The piece reads one way to you, it reads another way to other people. Women are systematically (not implying universally) pushed out of sciences, computer science and jobs in computer science. They are pushed out in part by arguments like the ones he’s making, sometimes made disingenuously by openly bigoted people, often made by dupes who repeat the arguments because they thought the disingenuous bigots sounded right.
He explicitly wants to be judged by what he means rather than for how his actions impact other people:
Prioritize intention.
- Our focus on microaggressions and other unintentional transgressions increases our sensitivity, which is not universally positive: sensitivity increases both our tendency to take offense and our self censorship, leading to authoritarian policies. Speaking up without the fear of being harshly judged is central to psychological safety, but these practices can remove that safety by judging unintentional transgressions.
- Microaggression training incorrectly and dangerously equates speech with violence and isn’t backed by evidence.
But the entire point of his article is that Google should stop well-intentioned but, in his view, harmful policies.

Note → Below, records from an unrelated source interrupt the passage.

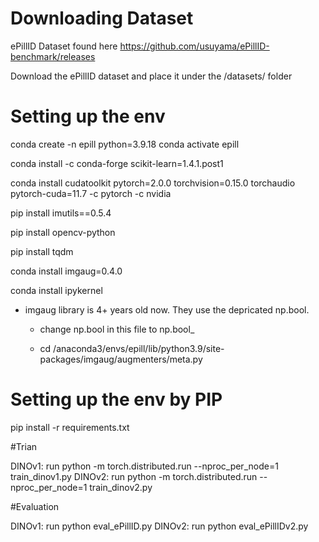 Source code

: # Downloading Dataset

ePillID Dataset found here https://github.com/usuyama/ePillID-benchmark/releases

Download the ePillID dataset and place it under the /datasets/ folder

# Setting up the env

conda create -n epill python=3.9.18
conda activate epill

conda install -c conda-forge scikit-learn=1.4.1.post1

conda install cudatoolkit pytorch=2.0.0 torchvision=0.15.0 torchaudio pytorch-cuda=11.7 -c pytorch -c nvidia

pip install imutils==0.5.4

pip install opencv-python

pip install tqdm

conda install imgaug=0.4.0

conda install ipykernel

- imgaug library is 4+ years old now. They use the depricated np.bool.

    - change np.bool in this file to np.bool_

    - cd /anaconda3/envs/epill/lib/python3.9/site-packages/imgaug/augmenters/meta.py

# Setting up the env by PIP
 pip install -r requirements.txt

 #Trian

 DINOv1: run python -m torch.distributed.run --nproc_per_node=1 train_dinov1.py
 DINOv2: run python -m torch.distributed.run --nproc_per_node=1 train_dinov2.py

#Evaluation

DINOv1: run python eval_ePillID.py 
DINOv2: run python eval_ePillIDv2.py



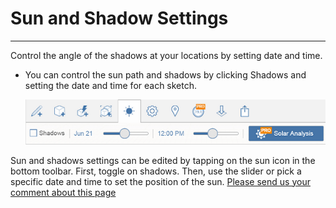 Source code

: # Sun and Shadow Settings

----

Control the angle of the shadows at your locations by setting date and time.

* You can control the sun path and shadows by clicking Shadows and setting the date and time for each sketch. 
    
    ![](Images/GUID-669EF0F3-7F29-413A-9783-E9EB55FEB111-low.png)

Sun and shadows settings can be edited by tapping on the sun icon in the bottom toolbar. First, toggle on shadows. Then, use the slider or pick a specific date and time to set the position of the sun.
[Please send us your comment about this page](#)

His view is basically just a scientism-cloaked rationalization of “I wish everything was the way I’d like it best” with all the hypocrisy that necessarily entails.
“In June 2017, Damore attended a ‘Diversity and Inclusion Summit,’” the lawsuit reports. “Damore felt pressured to attend the event because Google proclaims ‘commitment to diversity and inclusion’ to be an important factor in deciding promotion to leadership positions.”

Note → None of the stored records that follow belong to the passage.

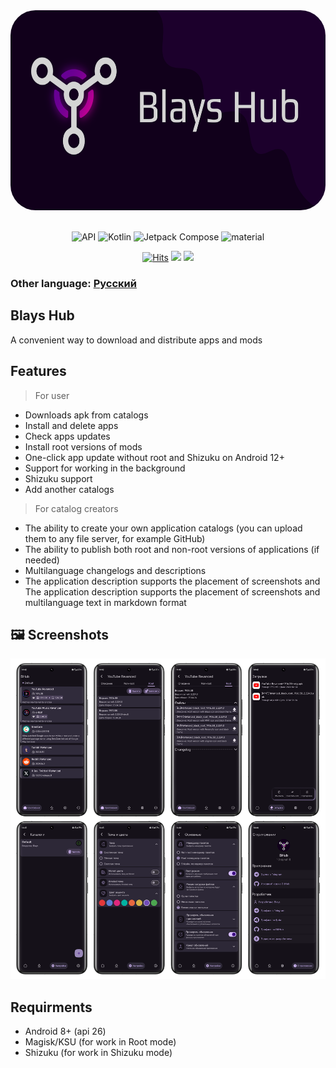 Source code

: <div align="center">
<img src="https://raw.githubusercontent.com/B1ays/BHub/main/images/Banner.png" alt="promo banner" width="640" height="320" style="border-radius:40px" />
</div>
<br/>

<p align="center">
  <img alt="API" src="https://img.shields.io/badge/Api%2026+-50f270?logo=android&logoColor=black&style=for-the-badge"/></a>
  <img alt="Kotlin" src="https://img.shields.io/badge/Kotlin-a503fc?logo=kotlin&logoColor=white&style=for-the-badge"/></a>
  <img alt="Jetpack Compose" src="https://img.shields.io/static/v1?style=for-the-badge&message=Jetpack+Compose&color=4285F4&logo=Jetpack+Compose&logoColor=FFFFFF&label="/></a> 
  <img alt="material" src="https://custom-icon-badges.demolab.com/badge/material%20you-lightblue?style=for-the-badge&logoColor=333&logo=material-you"/></a>
</p>
<p align="center">
    <a href="https://github.com/B1ays/BHub/"><img alt="Hits" src="https://hits.sh/github.com/B1ays/BHub.svg?style=for-the-badge&label=Views&extraCount=7500&color=ff3f6f"/></a>
    <a href="https://github.com/B1ays/BHub/releases"><img src="https://img.shields.io/github/downloads/B1ays/BHub/total?color=orange&style=for-the-badge"/></a>
    <a href="https://github.com/B1ays/BHub/stargazers"><img src="https://img.shields.io/github/stars/B1ays/BHub?color=ffff00&style=for-the-badge"/></a>
</p>

### Other language: [Русский](https://github.com/B1ays/BHub/blob/main/README_RU.md "Русский")

## Blays Hub
A convenient way to download and distribute apps and mods

## Features
> For user

- Downloads apk from catalogs
- Install and delete apps
- Check apps updates
- Install root versions of mods
- One-click app update without root and Shizuku on Android 12+
- Support for working in the background
- Shizuku support
- Add another catalogs

> For catalog creators

- The ability to create your own application catalogs (you can upload them to any file server, for example GitHub)
- The ability to publish both root and non-root versions of applications (if needed)
- Multilanguage changelogs and descriptions
- The application description supports the placement of screenshots and The application description supports the placement of screenshots and multilanguage text in markdown format


## 🖼️ Screenshots
![screenshots](https://github.com/B1ays/BHub/blob/1d467c48a679bbd698771baa00b69b8c3a8ae6dd/images/Screenshots%20collage.png?raw=true "screenshots")

## Requirments
- Android 8+ (api 26)
- Magisk/KSU (for work in Root mode)
- Shizuku (for work in Shizuku mode)

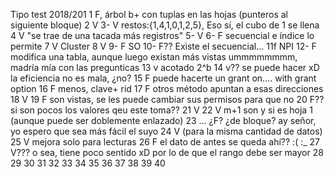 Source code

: Tipo test 2018/201
1  F, árbol b+ con tuplas en las hojas (punteros al siguiente bloque)
2  V
3-  V restos:{1,4,1,0,1,2,5}, Eso sí, el cubo de 1 se llena
4  V "se trae de una tacada más registros"
5-  V
6-  F secuencial e índice lo permite
7  V Cluster 
8  V
9-  F SO
10- F?? Existe el secuencial...
11f NPI
12- F modifica una tabla, aunque luego existan más vistas
                          ummmmmmmm, madría mía con las pregunticas
13 v acotado 2^b 
14 v?? se puede hacer xD la eficiencia no es mala, ¿no?
15 F puede hacerte un grant  on.... with grant option
16 F menos, clave+ rid
17 F otros método apuntan a esas direcciones
18 V
19 F son vistas, se les puede cambiar sus permisos para que no 
20 F?? si son pocos los valores qeu este toma??
21 V 
22 V m+1 son y si es hoja 1 (aunque puede ser doblemente enlazado)
23 ... ¿F? ¿de bloque? ay señor, yo espero que sea más fácil el suyo
24 V (para la misma cantidad de datos)
25 V  mejora solo para lecturas
26 F el dato de antes se queda ahí?? :( :_
27 V??? o sea, tiene poco sentido xD por lo de que el rango debe ser mayor
28
29
30
31
32
33
34
35
36
37
38
39
40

At the summit, Damore told a Google HR representative that “he believed some of the positions taken by Google were divisive and misguided.” At the end of the program, the lawsuit says, participants were asked to provide written feedback, so Damore wrote the first draft of his memo and sent it to Google’s HR department as part of his feedback to the event.
Damore didn’t stop there. In early July, Damore posted a copy of the memo to an internal Google forum used to discuss diversity issues.

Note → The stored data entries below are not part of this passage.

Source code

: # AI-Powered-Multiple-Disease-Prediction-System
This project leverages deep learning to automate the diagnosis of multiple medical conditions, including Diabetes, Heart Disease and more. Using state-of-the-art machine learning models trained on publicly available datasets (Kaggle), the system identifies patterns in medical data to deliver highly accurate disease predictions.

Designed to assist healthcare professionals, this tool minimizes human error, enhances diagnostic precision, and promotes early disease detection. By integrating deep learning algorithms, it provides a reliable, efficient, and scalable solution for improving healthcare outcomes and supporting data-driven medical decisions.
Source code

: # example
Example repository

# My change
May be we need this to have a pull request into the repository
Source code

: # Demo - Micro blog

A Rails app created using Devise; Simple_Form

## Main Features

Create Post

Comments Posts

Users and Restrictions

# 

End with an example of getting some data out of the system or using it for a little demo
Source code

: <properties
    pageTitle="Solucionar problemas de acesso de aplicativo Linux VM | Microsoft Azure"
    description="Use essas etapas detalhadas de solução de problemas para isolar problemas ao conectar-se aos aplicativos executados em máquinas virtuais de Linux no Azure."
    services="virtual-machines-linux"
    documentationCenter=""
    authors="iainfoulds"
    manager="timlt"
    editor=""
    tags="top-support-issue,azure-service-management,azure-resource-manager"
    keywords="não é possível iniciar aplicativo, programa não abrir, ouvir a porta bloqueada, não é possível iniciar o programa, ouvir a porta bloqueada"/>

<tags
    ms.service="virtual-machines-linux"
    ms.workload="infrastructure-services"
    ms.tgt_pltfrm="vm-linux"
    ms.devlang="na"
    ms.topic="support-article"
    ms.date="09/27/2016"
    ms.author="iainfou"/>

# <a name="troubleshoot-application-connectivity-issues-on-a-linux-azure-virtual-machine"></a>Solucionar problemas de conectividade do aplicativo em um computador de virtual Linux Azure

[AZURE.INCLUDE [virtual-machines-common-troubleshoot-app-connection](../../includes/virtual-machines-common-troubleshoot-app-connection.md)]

He also “emailed individuals responsible for Google’s diversity programs, the Women at Google Program, the Code of Conduct team, and Google HR.” He pointed out that some of Google’s training and recruitment programs were specifically reserved for women and minorities and asked whether it was legal to exclude white men from these programs. He told the Google Code of Conduct team that he believed “some of Google’s policies were not being applied equally.”
Damore wasn’t done. He went to another diversity event later in July, where he again raised concerns about viewpoint discrimination at Google.
At the end of this event, Damore submitted yet another copy of his memo—updated with some changes suggested by some other Googlers who saw the first draft.
Damore still wasn’t done. On August 2, he submitted the memo to an internal mailing list. Finally, the memo began to circulate more widely within Google, and it began to elicit the broader debate he had been craving. It also leaked to the technology press, causing a public furor.
It’s interesting to see the recent increased pushback from the hard-left against identity politics (I guess it was always there to a degree, but it seems to have picked up in the last six months or so), not a fan of the hard left either, but it’s interesting nonetheless. Have this on my reading list: http://www.zero-books.net/books/kill-all-normies (Angela Nagle seems to be some form of a Marxist from what I can gather), which seems to have generated a bit of commotion amongst the identitarians, but aside from some fairly mild criticisms of them, it seems to be a far more accurate history of the alt-right than the standard ‘everyone is a nazi’ thing you usually see.
exactly, pretty much what I just said. not sure how you came to the conclusion that doing what someone asks you to do is badgering.
That’s not at all what you said. It was multiple trainings and at least 3 circulations of his memo.
You really think this is even vaguely similar to attempting to excuse child molestation? Jesus.
I also know lots of neurodiverse people, and am one myself, you must know a pretty select bunch, or maybe they’re more of the ‘fashionably neurodiverse’ set you often see nowadays? (I know more than a few who are obviously not in the slightest bit on the spectrum).
Like I said, I think if you take a field with no coherent conclusions, pluck out a single study, and then start making conclusions from that study without acknowledging that none of this is settled science, that’s misrepresenting the study
Well, this isn’t what he did either, seeing as he cited multiple studies, he drew conclusions (possibly invalid conclusions, though he could also be right for all we know) from multiple studies. I’m also willing to be charitable with him (something we need more of in public discourse) that he was less aware of some of the conflicting research from the other side of the fence, and that’s why he didn’t include that (he’s not a professional in this field after all), it’s also possible he dismissed other research for other, perhaps perfectly valid, reasons - poor methodology etc, quite common in the social sciences.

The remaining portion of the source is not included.